“I have enjoyed the fly fishing and diving in Cuba in many ways. The flats and habitat seem endless and access is controlled and regulated so it can’t get ‘loved to death’. Add knowledgeable guides, dependable infrastructure, drop dead great scenery and some urban Cuban culture in Havana on the way in and out and it all comes together as a complete and fantastic experience.
— Brian O'Keefe (famed photographer and traveling angler)


Many people do ask me......."Why Cuba?"  Both as a traveler and angler, there is a multitude of good reasons.

First of all, Cuba has been off limits for US travelers, and a step back in time for visitors from around the world. That in itself makes it intriguing. But more intriguing is the reality of life in Cuba and how truly different it is than what most of us are used to.

Even more than with other destinations, it is important to travel to Cuba with an open mind, and not spend your time always thinking "that's not the way we would do that back home!" Because I can assure you, the Cubans will do it differently. Better yet, observe, soak it all in, sit quietly on a park bench in Havana and watch life. Most of it will surprise you. Some of what you see will be frustrating or even depressing, but much of it will amaze you in good ways.

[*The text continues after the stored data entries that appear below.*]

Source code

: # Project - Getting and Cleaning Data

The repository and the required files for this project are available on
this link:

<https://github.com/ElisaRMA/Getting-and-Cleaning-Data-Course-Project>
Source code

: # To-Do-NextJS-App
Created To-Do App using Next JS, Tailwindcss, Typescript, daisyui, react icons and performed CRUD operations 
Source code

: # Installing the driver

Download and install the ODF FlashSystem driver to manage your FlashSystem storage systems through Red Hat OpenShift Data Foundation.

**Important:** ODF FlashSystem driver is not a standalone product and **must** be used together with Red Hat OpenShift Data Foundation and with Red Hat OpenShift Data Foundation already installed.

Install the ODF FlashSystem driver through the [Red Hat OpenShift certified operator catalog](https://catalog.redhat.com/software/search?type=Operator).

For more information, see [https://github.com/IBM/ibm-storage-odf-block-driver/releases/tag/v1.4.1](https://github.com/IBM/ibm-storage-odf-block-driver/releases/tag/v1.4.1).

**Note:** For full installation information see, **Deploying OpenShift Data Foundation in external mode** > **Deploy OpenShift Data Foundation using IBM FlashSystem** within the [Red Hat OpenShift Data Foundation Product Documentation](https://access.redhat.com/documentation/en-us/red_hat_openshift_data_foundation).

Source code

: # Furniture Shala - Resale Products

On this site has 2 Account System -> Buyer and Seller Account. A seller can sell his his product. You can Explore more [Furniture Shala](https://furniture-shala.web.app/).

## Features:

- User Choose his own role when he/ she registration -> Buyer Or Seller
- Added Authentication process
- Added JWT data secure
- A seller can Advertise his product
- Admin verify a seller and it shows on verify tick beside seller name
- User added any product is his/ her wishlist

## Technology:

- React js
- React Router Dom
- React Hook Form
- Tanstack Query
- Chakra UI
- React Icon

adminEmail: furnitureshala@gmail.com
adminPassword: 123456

Most surprising to me after a lot of time spent in Cuba, is how very proud the Cuban people are of their country. Some of that astonishment just comes from me being an American, and being sure that every Cuban would be unhappy with their country. I think I can say with an open mind that almost all Cubans are hoping for a better life economically. They don't want to work as hard for as little money as they receive, and they would like to have a greater availability of goods and services. Life in Cuba is hard.

But if you end up having lengthy conversations with Cubans, most believe in the revolution. Fidel Castro and Che are almost universally loved in the country, and Cubans seem to believe in the ideals they have installed. I know this is a blanket statement, and not every Cuban is going to feel this way, but it certainly does seem a pervasive attitude. And for outsiders, seeing a society where people make much more of their social interactions with their friends and neighbors is very refreshing. Cubans feel that they are all in the same situation, and seem to be very willing to help each other when they can.

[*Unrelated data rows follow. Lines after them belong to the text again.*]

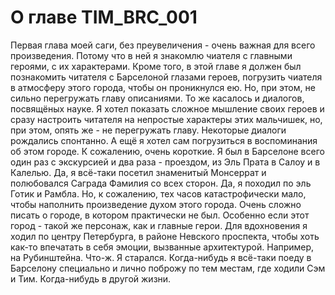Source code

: # О главе TIM_BRC_001

Первая глава моей саги, без преувеличения - очень важная для всего произведения. Потому что в ней я знакомлю чиателя с главными героями, с их характерами. Кроме того, в этой главе я должен был познакомить читателя с Барселоной глазами героев, погрузить чиателя в атмосферу этого города, чтобы он проникнулся ею. Но, при этом, не сильно перегружать главу описаниями. То же касалось и диалогов, посвящёных науке. Я хотел показать сложное мышление своих героев и сразу настроить читателя на непростые характеры этих мальчишек, но, при этом, опять же - не перегружать главу. Некоторые диалоги рождались спонтанно. А ещё я хотел сам погрузиться в воспоминания об этом городе. К сожалению, очень короткие. Я был в Барселоне всего один раз с экскурсией и два раза - проездом, из Эль Прата в Салоу и в Калелью. Да, я всё-таки посетил знаменитый Монсеррат и полюбовался Саграда Фамилия со всех сторон. Да, я походил по эль Готик и Рамбла. Но, к сожалению, тех часов катастрофически мало, чтобы наполнить произведение духом этого города. Очень сложно писать о городе, в котором практически не был. Особенно если этот город - такой же персонаж, как и главные герои. Для вдохновения я ходил по центру Петербурга, в районе Невского проспекта, чтобы хоть как-то впечатать в себя эмоции, вызванные архитектурой. Например, на Рубинштейна. Что-ж. Я старался. Когда-нибудь я всё-таки поеду в Барселону специально и лично поброжу по тем местам, где ходили Сэм и Тим. Когда-нибудь в другой жизни.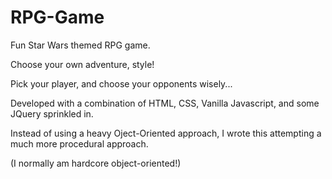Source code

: # RPG-Game

Fun Star Wars themed RPG game.

Choose your own adventure, style!

Pick your player, and choose your opponents wisely...

Developed with a combination of HTML, CSS, Vanilla Javascript, and some JQuery sprinkled in.

Instead of using a heavy Oject-Oriented approach, I wrote this attempting a much more procedural approach.

(I normally am hardcore object-oriented!)
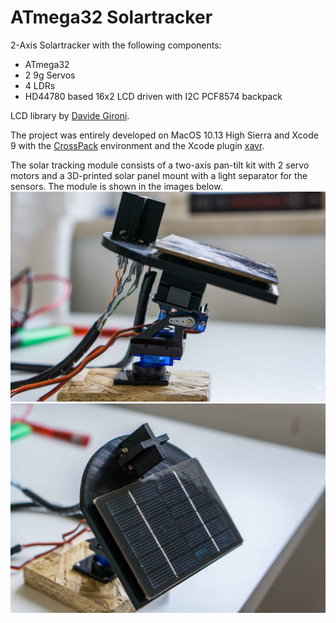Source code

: # ATmega32 Solartracker

2-Axis Solartracker with the following components:
* ATmega32
* 2 9g Servos
* 4 LDRs
* HD44780 based 16x2 LCD driven with I2C PCF8574 backpack

LCD library by [Davide Gironi](http://davidegironi.blogspot.com/2013/06/an-avr-atmega-library-for-hd44780-based.html#.Wy-JMS3qigQ).

The project was entirely developed on MacOS 10.13 High Sierra and Xcode 9 with the [CrossPack](https://www.obdev.at/products/crosspack/index.html) environment and the Xcode plugin [xavr](https://github.com/jawher/xavr).

The solar tracking module consists of a two-axis pan-tilt kit with 2 servo motors and a 3D-printed solar panel mount with a light separator for the sensors. The module is shown in the images below.
![Solar Module Side View](/img/Panel_sideview.jpg)
![Solar Module Top View](/img/panel_topview.jpg)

Besides Cuba being just plain interesting, it is beautiful. Most outsiders have seen the photos of Havana and of the old colonial buildings now in such decay. With the backdrop of vintage American cars on the streets, and the colors of the Caribbean, it is hard to stop taking photos in Havana.

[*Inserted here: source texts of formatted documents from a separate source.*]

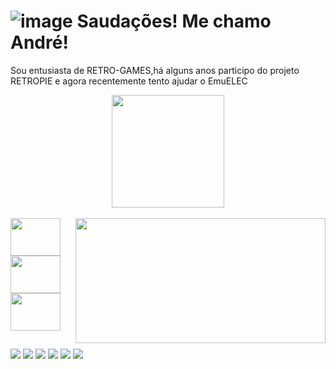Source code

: ![image](https://github.com/andrellvs/andrellvs/assets/29897064/cf5da34d-f302-4a13-b489-952fdb9fa31e)
Saudações! Me chamo André! 
=
Sou entusiasta de RETRO-GAMES,há alguns anos participo do projeto RETROPIE e agora recentemente tento ajudar o EmuELEC 

<div align="center">
  <a href="https://linktr.ee/andrellvs">
  <img height="180em" src="https://github-readme-stats.vercel.app/api?username=andrellvs&show_icons=true&theme=dark&include_all_commits=true&count_private=true"/>
</div>
  
  </div>
  <div style="display: inline_block"><br>
  <img align="right" height="200" width="400" src="https://cdn.jsdelivr.net/gh/devicons/devicon/icons/raspberrypi/raspberrypi-original.svg" />
  <img align="center" height="60" width="80" src="https://cdn.jsdelivr.net/gh/devicons/devicon/icons/msdos/msdos-original.svg" /> 
  <img align="center" height="60" width="80"  src="https://cdn.jsdelivr.net/gh/devicons/devicon/icons/photoshop/photoshop-plain.svg" />  
  <img align="center" height="60" width="80"  src="https://cdn.jsdelivr.net/gh/devicons/devicon/icons/apple/apple-original.svg" />  
  
  
</div>

 ##
 
<div> 
  <a href="https://www.youtube.com/user/supermasterandre" target="_blank"><img src="https://img.shields.io/badge/YouTube-FF0000?style=for-the-badge&logo=youtube&logoColor=white" target="_blank"></a>
  <a href="https://www.instagram.com/andrellvs_/" target="_blank"><img src="https://img.shields.io/badge/-Instagram-%23E4405F?style=for-the-badge&logo=instagram&logoColor=white" target="_blank"></a>
  <a href="https://www.twitter.com/andrellvs/" target="_blank"><img src="https://img.shields.io/badge/Twitter-1DA1F2?style=for-the-badge&logo=twitter&logoColor=white" target="_blank"></a>
 	<a href="https://www.twitch.tv/andrellvs" target="_blank"><img src="https://img.shields.io/badge/Twitch-9146FF?style=for-the-badge&logo=twitch&logoColor=white" target="_blank"></a>
 <a href="https://discord.gg/andrellvs" target="_blank"><img src="https://img.shields.io/badge/Discord-7289DA?style=for-the-badge&logo=discord&logoColor=white" target="_blank"></a> 
  <a href = "mailto:andrellvs@hotmail.com"><img src="https://img.shields.io/badge/-Gmail-%23333?style=for-the-badge&logo=gmail&logoColor=white" target="_blank"></a> 
 
</div>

“The Caddis Fly Angling Shop has been leading trips to Cuba for the past 10 years. The pristine habitat and species diversity keep us coming back time and time again. Add getting a chance to visit a country rich in culture with a populous yearning for visitors and you have the perfect fly fishing destination.”
— Chris Daughters (owner The Caddis Fly Shop & Cedar Lodge New Zealand)

Outside Havana, the rest of Cuba also has much to offer. Cuba has some of the most beautiful beaches in all of the Caribbean. Some of the most famous are those in Varadero, Holguin, Cayo Coco and Cayo Largo. But the Cuban countryside is also beautiful, with lush green grass and trees contrasting with red soil. Of course, sugar cane fields are abundant throughout the country, as are tobacco fields in the west. But a drive through the country also exposes you to the rural lifestyle of the Cuban people which is dramatically different than what is seen in Havana. Horse drawn carriages are plentiful in the countryside, and it is not uncommon to see farmers plowing fields behind a team of oxen.